O Irão nega a utilização de mísseis, mas a teoria ganha força entre oficiais norte-americanos e iraquianos. A Ucrânia estuda sete cenários que podem explicar a queda da aeronave.
As autoridades dos Estados Unidos acreditam que as forças iranianas abateram, por engano, o avião ucraniano que caiu no Irão com 176 pessoas a bordo na madrugada desta quarta-feira.
A revista Newsweek cita um oficial do Pentágono, um oficial sénior da segurança norte-americana e um oficial iraquiano, que defendem que a aeronave foi atingida pelo sistema antimíssil.
Entre passageiros e tripulantes, seguiam 176 pessoas a bordo do Boeing 737 que se despenhou pouco depois de descolar do aeroporto internacional Imam Khomeini, em Teerão. O avião da Ukraine International Airlines (UIA) caiu num terreno agrícola a sudoeste de Teerão.

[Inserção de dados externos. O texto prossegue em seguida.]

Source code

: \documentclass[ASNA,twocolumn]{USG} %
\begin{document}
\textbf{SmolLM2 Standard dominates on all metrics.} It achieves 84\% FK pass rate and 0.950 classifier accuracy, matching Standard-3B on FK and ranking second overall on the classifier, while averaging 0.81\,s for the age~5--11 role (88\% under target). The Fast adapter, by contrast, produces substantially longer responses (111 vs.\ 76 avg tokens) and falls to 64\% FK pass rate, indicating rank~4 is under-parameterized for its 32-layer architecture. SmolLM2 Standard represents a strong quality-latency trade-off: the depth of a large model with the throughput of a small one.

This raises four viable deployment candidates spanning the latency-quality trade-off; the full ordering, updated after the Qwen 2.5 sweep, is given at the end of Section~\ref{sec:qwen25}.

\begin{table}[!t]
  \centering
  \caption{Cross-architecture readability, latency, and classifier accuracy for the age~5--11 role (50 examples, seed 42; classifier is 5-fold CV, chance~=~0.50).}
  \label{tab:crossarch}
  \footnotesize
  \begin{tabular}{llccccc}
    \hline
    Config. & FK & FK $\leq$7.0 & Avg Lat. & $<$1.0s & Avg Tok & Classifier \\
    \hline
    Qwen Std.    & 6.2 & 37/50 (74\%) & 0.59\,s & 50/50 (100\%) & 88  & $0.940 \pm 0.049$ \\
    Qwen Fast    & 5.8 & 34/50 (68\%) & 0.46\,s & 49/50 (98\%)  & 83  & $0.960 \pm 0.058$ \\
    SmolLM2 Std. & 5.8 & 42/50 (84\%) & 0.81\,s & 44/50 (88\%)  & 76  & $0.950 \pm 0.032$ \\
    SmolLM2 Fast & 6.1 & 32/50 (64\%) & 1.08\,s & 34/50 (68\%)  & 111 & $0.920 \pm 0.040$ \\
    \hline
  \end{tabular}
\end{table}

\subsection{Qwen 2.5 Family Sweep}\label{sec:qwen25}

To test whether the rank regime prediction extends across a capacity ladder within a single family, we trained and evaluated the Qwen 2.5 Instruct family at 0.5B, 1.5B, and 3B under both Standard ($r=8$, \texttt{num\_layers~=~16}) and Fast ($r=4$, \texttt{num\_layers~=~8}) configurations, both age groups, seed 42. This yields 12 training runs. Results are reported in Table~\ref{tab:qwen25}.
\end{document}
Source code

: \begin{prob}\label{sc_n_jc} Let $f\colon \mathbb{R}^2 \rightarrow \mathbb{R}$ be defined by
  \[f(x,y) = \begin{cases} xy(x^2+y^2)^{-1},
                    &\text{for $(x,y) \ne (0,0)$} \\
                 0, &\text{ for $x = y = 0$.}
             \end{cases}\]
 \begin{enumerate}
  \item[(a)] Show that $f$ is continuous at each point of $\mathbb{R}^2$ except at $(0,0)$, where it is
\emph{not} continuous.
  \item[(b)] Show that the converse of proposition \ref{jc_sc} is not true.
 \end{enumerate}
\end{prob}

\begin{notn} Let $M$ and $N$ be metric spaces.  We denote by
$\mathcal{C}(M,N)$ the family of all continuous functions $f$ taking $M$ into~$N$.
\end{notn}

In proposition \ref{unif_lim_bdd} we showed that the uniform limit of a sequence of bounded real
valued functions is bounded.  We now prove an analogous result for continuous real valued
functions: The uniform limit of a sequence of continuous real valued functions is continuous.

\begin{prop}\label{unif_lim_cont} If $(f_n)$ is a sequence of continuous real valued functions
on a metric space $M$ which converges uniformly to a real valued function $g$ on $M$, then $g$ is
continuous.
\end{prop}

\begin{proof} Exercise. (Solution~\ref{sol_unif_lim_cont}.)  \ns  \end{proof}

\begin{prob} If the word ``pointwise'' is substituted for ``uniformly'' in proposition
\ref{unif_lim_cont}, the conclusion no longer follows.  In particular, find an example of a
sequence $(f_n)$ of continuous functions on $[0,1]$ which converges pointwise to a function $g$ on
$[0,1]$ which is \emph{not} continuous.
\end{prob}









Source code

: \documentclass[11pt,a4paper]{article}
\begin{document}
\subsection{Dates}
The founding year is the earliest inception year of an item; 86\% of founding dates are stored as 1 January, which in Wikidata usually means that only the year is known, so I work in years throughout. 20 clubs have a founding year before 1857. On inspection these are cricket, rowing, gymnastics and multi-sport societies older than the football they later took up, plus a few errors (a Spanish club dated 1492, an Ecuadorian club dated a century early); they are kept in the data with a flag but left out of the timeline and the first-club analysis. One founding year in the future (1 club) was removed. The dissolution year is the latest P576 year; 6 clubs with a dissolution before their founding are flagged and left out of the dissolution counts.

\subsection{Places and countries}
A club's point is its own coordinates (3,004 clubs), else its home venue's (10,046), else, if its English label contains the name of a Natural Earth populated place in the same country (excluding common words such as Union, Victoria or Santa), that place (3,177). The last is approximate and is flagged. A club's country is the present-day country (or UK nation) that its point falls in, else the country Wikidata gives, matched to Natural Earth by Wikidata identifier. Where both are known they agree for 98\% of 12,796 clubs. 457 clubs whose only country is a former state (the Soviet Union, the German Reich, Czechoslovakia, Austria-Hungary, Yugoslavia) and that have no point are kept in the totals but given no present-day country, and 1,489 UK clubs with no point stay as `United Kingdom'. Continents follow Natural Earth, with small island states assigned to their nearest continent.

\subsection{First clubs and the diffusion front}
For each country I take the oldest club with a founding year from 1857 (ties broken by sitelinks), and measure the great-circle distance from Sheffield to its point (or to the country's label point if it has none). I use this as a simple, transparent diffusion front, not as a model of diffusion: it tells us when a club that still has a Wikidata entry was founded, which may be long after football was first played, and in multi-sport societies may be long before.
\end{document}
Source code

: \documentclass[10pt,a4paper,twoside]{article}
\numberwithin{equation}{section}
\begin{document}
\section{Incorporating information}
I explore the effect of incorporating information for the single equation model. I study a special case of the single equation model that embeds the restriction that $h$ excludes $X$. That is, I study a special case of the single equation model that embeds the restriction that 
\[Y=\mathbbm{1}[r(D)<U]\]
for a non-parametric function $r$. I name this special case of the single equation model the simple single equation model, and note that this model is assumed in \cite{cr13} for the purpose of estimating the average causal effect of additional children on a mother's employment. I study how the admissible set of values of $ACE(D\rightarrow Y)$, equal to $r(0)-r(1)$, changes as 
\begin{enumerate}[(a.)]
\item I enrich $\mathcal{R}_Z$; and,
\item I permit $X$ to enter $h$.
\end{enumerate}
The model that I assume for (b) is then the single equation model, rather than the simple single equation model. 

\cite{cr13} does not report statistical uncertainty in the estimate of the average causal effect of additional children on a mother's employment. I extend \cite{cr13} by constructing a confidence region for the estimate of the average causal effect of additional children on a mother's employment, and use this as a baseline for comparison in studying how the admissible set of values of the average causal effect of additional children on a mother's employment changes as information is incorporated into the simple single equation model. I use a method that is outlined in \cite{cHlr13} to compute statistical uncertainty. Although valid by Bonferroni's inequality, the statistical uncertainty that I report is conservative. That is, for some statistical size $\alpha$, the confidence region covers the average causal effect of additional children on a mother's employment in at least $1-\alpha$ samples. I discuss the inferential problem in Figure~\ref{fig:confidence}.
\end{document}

As fontes norte-americanas explicaram à Newsweek que a avaliação do Pentágono é a de que a queda do avião foi causada por acidente que o sistema antimíssil do Irão estaria ativo depois do ataque da semana passada que vitimou o Major General Qassem Soleimani.
As munições utilizadas, acreditam as mesmas autoridades militares, serão mísseis de construção russa Tor-M1 conhecidos pela NATO como Gauntlet.
Irão nega mísseis
O chefe da Organização para a Aviação Civil do Irão, Ali Abedzadeh, já afastou qualquer cenário que envolva mísseis - algo que diz ser "cientificamente impossível" - e garantiu que os rumores "não fazem qualquer sentido".
Apesar desse desmentido, o Irão recusa-se a entregar a caixa negra do avião - um Boeing 737-800 - aos Estados Unidos.